3. Jasper National Park
Specifically, you’ll want to go to Lake Malinge in this park situated in Alberta, west of Edmonton. Benefiting especially from runoff from the Rocky Mountain range, the amount and variety of trout, just waiting for you to catch them, is extremely tempting. The park is so popular that, in 2006, it drew over 1.9 million visitors. The fishermen among that many visitors can’t be all wrong.
2. Crow (Kakagi) Lake
From muskies to bass to lake whitefish, diverse schools of fish occupy this Ontario lake. It provides some monsters that might just help you set some records. It is also located near the Hudson Bay, and is part of a large collection of bodies of water called Lake of the Woods. Foremost among the resorts available to the the enterprising fisherman is the Lakeview Lodge. They also offer the option of baited bear hunting and deer hunting, but who wants to do that when you can fish in Canada?
1. Tree River
Rated by wilderness and outdoor adventure blog Across and Abroad as the best arctic char fishery in the world, Tree River is located in the western section of the far northern Nunavut Province.

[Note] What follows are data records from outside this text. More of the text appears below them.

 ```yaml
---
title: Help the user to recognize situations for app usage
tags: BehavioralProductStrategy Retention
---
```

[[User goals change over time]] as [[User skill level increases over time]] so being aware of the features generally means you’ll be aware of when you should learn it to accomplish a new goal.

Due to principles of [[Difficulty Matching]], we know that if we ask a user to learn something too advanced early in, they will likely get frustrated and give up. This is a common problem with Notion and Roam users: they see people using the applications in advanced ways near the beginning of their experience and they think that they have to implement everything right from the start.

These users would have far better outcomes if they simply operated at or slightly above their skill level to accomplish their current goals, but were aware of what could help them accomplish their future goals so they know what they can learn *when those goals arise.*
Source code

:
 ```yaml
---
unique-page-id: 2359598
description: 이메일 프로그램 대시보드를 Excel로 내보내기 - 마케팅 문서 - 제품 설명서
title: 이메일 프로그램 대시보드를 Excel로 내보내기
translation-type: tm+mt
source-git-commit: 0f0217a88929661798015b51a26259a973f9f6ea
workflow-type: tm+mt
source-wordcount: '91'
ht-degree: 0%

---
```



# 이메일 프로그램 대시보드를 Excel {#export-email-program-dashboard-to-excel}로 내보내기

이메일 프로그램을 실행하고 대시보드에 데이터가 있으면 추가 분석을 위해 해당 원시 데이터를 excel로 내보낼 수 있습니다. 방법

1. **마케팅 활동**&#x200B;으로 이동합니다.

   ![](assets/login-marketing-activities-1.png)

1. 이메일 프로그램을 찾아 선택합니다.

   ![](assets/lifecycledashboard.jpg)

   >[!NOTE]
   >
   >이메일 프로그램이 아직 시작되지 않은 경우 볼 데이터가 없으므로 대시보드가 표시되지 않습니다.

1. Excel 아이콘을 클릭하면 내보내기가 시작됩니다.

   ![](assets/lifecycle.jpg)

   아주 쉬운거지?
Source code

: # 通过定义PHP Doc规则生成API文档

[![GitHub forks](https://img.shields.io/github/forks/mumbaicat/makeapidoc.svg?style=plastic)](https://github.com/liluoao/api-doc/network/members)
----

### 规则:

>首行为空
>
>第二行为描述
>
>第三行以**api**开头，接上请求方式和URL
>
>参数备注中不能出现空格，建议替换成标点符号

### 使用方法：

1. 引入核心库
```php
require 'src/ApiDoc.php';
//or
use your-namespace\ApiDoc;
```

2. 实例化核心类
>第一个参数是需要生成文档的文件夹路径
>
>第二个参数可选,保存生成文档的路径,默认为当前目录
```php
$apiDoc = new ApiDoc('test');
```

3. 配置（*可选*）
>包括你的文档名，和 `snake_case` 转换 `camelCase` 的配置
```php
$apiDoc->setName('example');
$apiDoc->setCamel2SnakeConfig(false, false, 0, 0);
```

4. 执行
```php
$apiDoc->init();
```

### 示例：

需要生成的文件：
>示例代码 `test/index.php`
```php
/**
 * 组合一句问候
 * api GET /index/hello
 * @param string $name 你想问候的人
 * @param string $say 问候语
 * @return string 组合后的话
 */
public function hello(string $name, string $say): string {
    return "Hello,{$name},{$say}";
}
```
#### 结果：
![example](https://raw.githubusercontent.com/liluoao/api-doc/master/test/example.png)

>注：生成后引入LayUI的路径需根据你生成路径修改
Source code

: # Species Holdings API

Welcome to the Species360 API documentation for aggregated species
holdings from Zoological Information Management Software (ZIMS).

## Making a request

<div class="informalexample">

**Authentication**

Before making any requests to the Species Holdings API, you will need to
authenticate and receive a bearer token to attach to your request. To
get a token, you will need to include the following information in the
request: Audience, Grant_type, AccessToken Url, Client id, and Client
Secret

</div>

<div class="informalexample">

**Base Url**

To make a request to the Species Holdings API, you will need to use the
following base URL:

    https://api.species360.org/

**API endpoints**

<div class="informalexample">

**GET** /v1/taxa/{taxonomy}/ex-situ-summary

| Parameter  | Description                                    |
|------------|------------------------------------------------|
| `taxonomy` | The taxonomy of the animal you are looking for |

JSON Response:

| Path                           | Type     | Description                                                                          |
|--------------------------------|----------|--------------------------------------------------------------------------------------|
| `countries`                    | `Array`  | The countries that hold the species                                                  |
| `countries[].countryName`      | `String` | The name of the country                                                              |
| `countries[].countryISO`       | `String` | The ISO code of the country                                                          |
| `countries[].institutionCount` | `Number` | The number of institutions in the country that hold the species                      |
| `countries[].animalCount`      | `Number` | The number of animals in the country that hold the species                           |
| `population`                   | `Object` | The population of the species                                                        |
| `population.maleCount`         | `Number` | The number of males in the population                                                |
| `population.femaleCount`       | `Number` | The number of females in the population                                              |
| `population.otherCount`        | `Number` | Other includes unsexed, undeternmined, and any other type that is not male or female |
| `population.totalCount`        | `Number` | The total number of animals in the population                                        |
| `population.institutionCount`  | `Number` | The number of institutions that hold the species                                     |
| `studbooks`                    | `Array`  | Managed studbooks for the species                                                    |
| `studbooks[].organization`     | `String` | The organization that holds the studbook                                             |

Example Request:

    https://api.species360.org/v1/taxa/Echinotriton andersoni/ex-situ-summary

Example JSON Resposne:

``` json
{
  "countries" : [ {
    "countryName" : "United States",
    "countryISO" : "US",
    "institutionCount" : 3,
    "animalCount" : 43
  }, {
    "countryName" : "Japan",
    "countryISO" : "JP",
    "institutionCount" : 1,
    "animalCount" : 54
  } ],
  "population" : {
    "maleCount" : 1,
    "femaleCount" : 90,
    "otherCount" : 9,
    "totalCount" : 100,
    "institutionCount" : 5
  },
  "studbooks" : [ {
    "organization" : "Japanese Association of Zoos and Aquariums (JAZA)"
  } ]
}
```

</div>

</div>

Arctic char is a type of salmon, and the world record catch was thirty-two pounds. Who knows, the next one might be caught by you. The river empties into the Arctic Ocean, so a great view is within easy access. Like with our #10 entry on this list, TopTenz is going to recommend one of the lodges that are part of the Plummers Artic Lodge chain. This time it’s Plummers Artic Lodge Tree River Camp, for reasons which will be obvious in the video above.